Together with the Archbishop of St Andrews and Edinburgh, Cardinal Keith O’Brien, Cardinal Murphy-O’Connor will lead the rally, which is calling on the leaders of the G8 wealthiest nations to meet the Millennium Development Goals. The MDGs are pledges made by the G8 to halve world poverty by 2015.
I wish I could feel better about the UK Church's involvement in the program called Make Poverty History. Probably the bishops view it innocently under the general rubric of almsgiving, but the phrase Make Poverty History has a "Final Solution" ring to it that's disturbing. The beautiful people who are splashing the effort (actresses, designers, models, rock musicians) are almost unanimous in their enthusiasm for eliminating poverty by eliminating the poor -- via state-sponsored contraception, abortion, sterilization, selective infanticide and the other euphemisms of Population Control. Whereas Mother Teresa, for example, had a love of the poor that tugged her toward them -- that moved her to want to spend time in their presence, where she found Christ -- the glitterati manage to convey a purely visceral revulsion at the sight of squalor that trumps any concerns for justice or any love for the afflicted person they may harbor. In coarsest terms, "Make Poverty History" translates into "Let's turn Africa, Jamaica, Thailand, Brazil into nature preserves where we can enjoy ourselves without the disturbing sights of limbless beggars and flies swarming on blind babies. We deserve guilt-free beaches and a guilt-free rainforest."
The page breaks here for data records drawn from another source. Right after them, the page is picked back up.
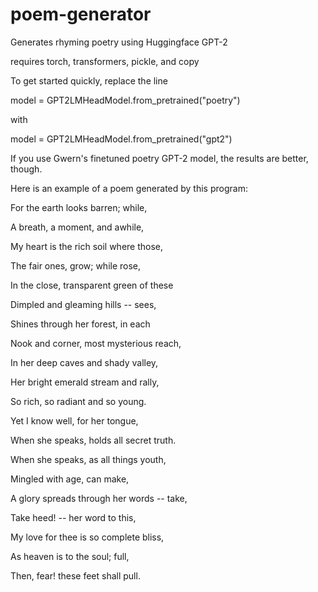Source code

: # poem-generator
Generates rhyming poetry using Huggingface GPT-2

requires torch, transformers, pickle, and copy

To get started quickly, replace the line 

model = GPT2LMHeadModel.from_pretrained("poetry")

with

model = GPT2LMHeadModel.from_pretrained("gpt2")

If you use Gwern's finetuned poetry GPT-2 model, the results are better, though.

Here is an example of a poem generated by this program:

 For the earth looks barren; while,
 
A breath, a moment, and awhile,

My heart is the rich soil where those,

The fair ones, grow; while rose,

In the close, transparent green of these

Dimpled and gleaming hills -- sees,

Shines through her forest, in each

Nook and corner, most mysterious reach,

In her deep caves and shady valley,

Her bright emerald stream and rally,

So rich, so radiant and so young.

Yet I know well, for her tongue,

When she speaks, holds all secret truth.

When she speaks, as all things youth,

Mingled with age, can make,

A glory spreads through her words -- take,

Take heed! -- her word to this,

My love for thee is so complete bliss,

As heaven is to the soul; full,

Then, fear! these feet shall pull.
Ironically, the Catholic Church has long been the "expert" in reducing poverty without decimating the poor -- namely, through the work of her missionary religious congregations in running schools in areas of destitution. It would be a pity if media-driven sentimentalisms allowed the rock concert relief model to eclipse the example of missionaries and the teaching orders, especially among Catholics. It would be a tragedy if churchmen, even inadvertently, gave permission to governments to implement contemporary statist solutions to the problem of the unproductive poor. We see how the Dutch Approach deals with expensive nuisances like sick babies and sick elderly. Do we want to let these folks teach us how to make poverty "history"?